Jean Royer perçoit les ponts qui s'étendent de Perec à Lapointe. Entre Char et Leiris. Entre surréalisme et poésie, Max Jacob et Leiris. La poésie tisse les liens avec la peinture (Robert Mélançon) mais aussi avec l'essai (Hélène Dorion). On découvre combien la poésie est un champ vaste ; elle englobe toutes les sciences humaines.
La poésie est aussi douleur: « Quelle beauté peut répondre de ma douleur ? » (Geneviève Amyot) , comme elle est travail de deuil: « Le poète est le deuilleur des mots perdus » (Jacques Roubaud), l'orant du proche et du lointain. De l'érotisme, car « les poètes sont les amoureux de la présence » . La poésie c'est les mille et une nuits, écrit-il. Jean Royer fait appel à Roland Barthes pour parler du haïku.
Mais surtout, il questionne le poème: pourquoi un poète nous bouleverse ? Comment il touche à l' « intranquillité » en nous: « La littérature, comme l’art tout entier, écrit Pessoa, est la preuve que la vie ne suffit pas. » ;ou à la mort: « Nous portons la Mortalité / Aussi légèrement qu’une Robe Prêtée / Jusqu’au jour où il faut l’enlever. » (Dickinson) (Poème 1481) ;ou encore à l'amour et ses figures idéalisées : Beatrice chez Dante et Laure chez Pétrarque.

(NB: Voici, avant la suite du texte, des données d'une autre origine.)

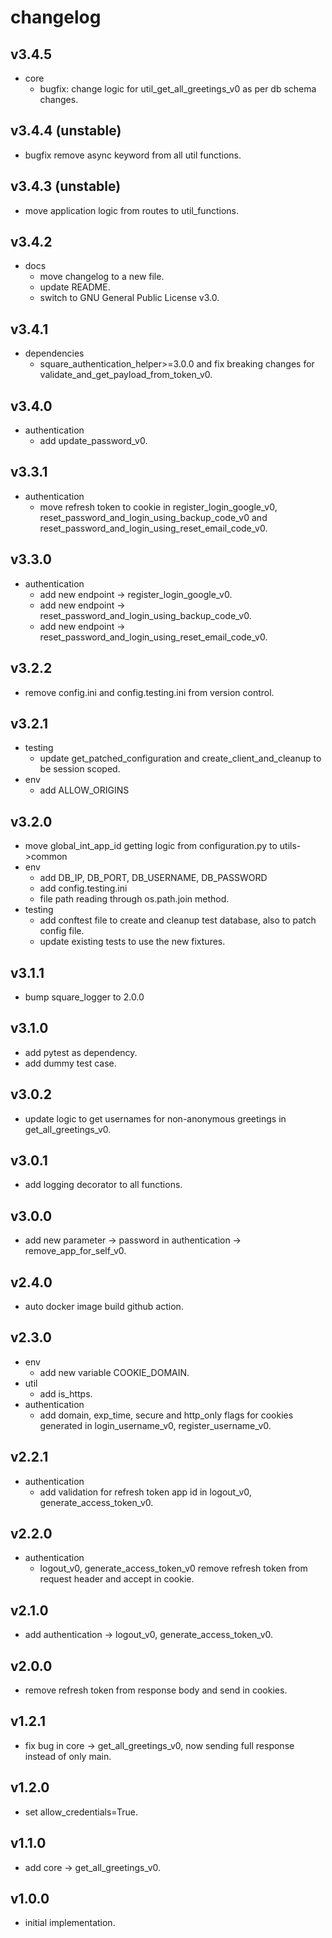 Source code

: # changelog

## v3.4.5

- core
    - bugfix: change logic for util_get_all_greetings_v0 as per db schema changes.

## v3.4.4 (unstable)

- bugfix remove async keyword from all util functions.

## v3.4.3 (unstable)

- move application logic from routes to util_functions.

## v3.4.2

- docs
    - move changelog to a new file.
    - update README.
    - switch to GNU General Public License v3.0.

## v3.4.1

- dependencies
    - square_authentication_helper>=3.0.0 and fix breaking changes for validate_and_get_payload_from_token_v0.

## v3.4.0

- authentication
    - add update_password_v0.

## v3.3.1

- authentication
    - move refresh token to cookie in register_login_google_v0, reset_password_and_login_using_backup_code_v0 and
      reset_password_and_login_using_reset_email_code_v0.

## v3.3.0

- authentication
    - add new endpoint -> register_login_google_v0.
    - add new endpoint -> reset_password_and_login_using_backup_code_v0.
    - add new endpoint -> reset_password_and_login_using_reset_email_code_v0.

## v3.2.2

- remove config.ini and config.testing.ini from version control.

## v3.2.1

- testing
    - update get_patched_configuration and create_client_and_cleanup to be session scoped.
- env
    - add ALLOW_ORIGINS

## v3.2.0

- move global_int_app_id getting logic from configuration.py to utils->common
- env
    - add DB_IP, DB_PORT, DB_USERNAME, DB_PASSWORD
    - add config.testing.ini
    - file path reading through os.path.join method.
- testing
    - add conftest file to create and cleanup test database, also to patch config file.
    - update existing tests to use the new fixtures.

## v3.1.1

- bump square_logger to 2.0.0

## v3.1.0

- add pytest as dependency.
- add dummy test case.

## v3.0.2

- update logic to get usernames for non-anonymous greetings in get_all_greetings_v0.

## v3.0.1

- add logging decorator to all functions.

## v3.0.0

- add new parameter -> password in authentication -> remove_app_for_self_v0.

## v2.4.0

- auto docker image build github action.

## v2.3.0

- env
    - add new variable COOKIE_DOMAIN.
- util
    - add is_https.
- authentication
    - add domain, exp_time, secure and http_only flags for cookies generated in login_username_v0, register_username_v0.

## v2.2.1

- authentication
    - add validation for refresh token app id in logout_v0, generate_access_token_v0.

## v2.2.0

- authentication
    - logout_v0, generate_access_token_v0 remove refresh token from request header and accept in cookie.

## v2.1.0

- add authentication -> logout_v0, generate_access_token_v0.

## v2.0.0

- remove refresh token from response body and send in cookies.

## v1.2.1

- fix bug in core -> get_all_greetings_v0, now sending full response instead of only main.

## v1.2.0

- set allow_credentials=True.

## v1.1.0

- add core -> get_all_greetings_v0.

## v1.0.0

- initial implementation.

Son amour de la poésie le fait voyager à travers le monde et les langues. Pas de frontières pour les amoureux des mots. Chine, Mexique, poésie amérindienne, afro-américaine.
Jean Royer est une oreille à l'écoute du féminin dans le langage et chez les poètes femmes : « Il faut que je crée toute une cosmogonie parce q'il n'en existe pas chez les femmes. Les figures mythiques sont mâles ou, quand elles sont femelles, sont péjoratives, et concernent la relation avec le mâle. » (Louky Bersianik). Il attire notre regard vers les femmes de la francophonie, qu’on n’a pas lu attentivement, la Suisse Pierette Michelond et son mythe de la « Grande Gynandre » ou la Française, Marie-Claire Bancquart.Pour lui, la résistance vient par la voix des femmes. De Sapho à Kiki Dimoula en passant par Christine de Pisan, Tsvetaeva, ou Anne Hébert, entre autres. La prise de parole des femmes donne lieu à la nouvelle écriture des femmes, quand « poétique devient politique».
Les veilleurs. N'est-ce pas ainsi qu'on désigne les anges ?
Le recueil est parsemé des encres originales de Paule Royer. Arbres , insectes, papillons, fleurs. Jean Royer écoute, veille, comme le titre du recueil l'indique.